(Description of the task): Copy every line of the data that includes the string "things".

(Extracted material):
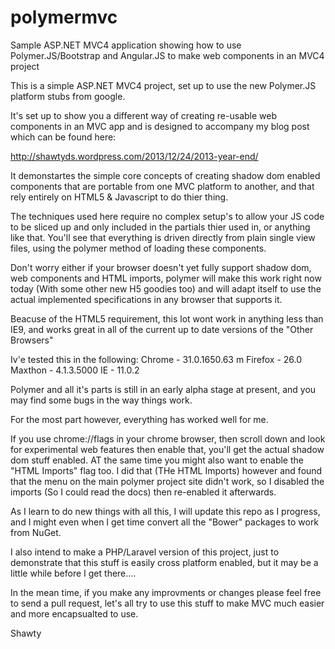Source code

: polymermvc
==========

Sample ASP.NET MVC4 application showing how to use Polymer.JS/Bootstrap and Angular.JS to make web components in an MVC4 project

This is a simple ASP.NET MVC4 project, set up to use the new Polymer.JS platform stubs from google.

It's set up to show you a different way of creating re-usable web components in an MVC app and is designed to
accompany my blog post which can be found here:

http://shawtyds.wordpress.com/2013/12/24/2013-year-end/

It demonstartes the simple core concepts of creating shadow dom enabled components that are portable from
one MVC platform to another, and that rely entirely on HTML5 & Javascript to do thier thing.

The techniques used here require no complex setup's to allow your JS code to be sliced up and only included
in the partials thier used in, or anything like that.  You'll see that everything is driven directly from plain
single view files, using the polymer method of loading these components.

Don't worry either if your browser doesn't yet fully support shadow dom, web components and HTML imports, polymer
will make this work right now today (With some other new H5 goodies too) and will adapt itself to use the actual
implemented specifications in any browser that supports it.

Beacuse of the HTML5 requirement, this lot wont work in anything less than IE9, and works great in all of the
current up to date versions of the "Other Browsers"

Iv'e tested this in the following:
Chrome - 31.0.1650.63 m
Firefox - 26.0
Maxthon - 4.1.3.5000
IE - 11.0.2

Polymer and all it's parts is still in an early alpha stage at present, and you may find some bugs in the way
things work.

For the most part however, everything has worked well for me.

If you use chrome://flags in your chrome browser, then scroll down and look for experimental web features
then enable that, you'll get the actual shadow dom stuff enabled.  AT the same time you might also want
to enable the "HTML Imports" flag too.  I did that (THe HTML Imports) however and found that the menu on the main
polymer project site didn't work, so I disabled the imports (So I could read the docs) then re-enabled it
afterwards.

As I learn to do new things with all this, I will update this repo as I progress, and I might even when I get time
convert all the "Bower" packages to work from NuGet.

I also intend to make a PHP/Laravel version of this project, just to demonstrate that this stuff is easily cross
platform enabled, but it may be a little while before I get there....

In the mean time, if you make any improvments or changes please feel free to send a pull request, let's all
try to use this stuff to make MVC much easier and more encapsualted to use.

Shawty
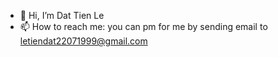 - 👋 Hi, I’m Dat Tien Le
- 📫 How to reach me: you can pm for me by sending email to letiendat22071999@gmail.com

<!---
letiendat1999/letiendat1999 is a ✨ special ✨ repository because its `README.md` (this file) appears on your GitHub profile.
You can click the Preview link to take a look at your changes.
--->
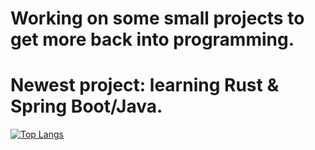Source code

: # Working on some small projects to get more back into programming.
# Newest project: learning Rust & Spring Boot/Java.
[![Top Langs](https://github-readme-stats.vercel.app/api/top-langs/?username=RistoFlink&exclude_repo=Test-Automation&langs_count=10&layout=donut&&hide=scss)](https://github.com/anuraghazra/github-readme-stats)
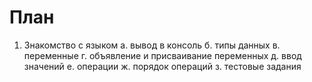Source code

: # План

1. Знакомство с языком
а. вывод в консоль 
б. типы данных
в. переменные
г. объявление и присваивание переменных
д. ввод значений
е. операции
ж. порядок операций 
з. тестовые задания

(Solved problem):
things work.
As I learn to do new things with all this, I will update this repo as I progress, and I might even when I get time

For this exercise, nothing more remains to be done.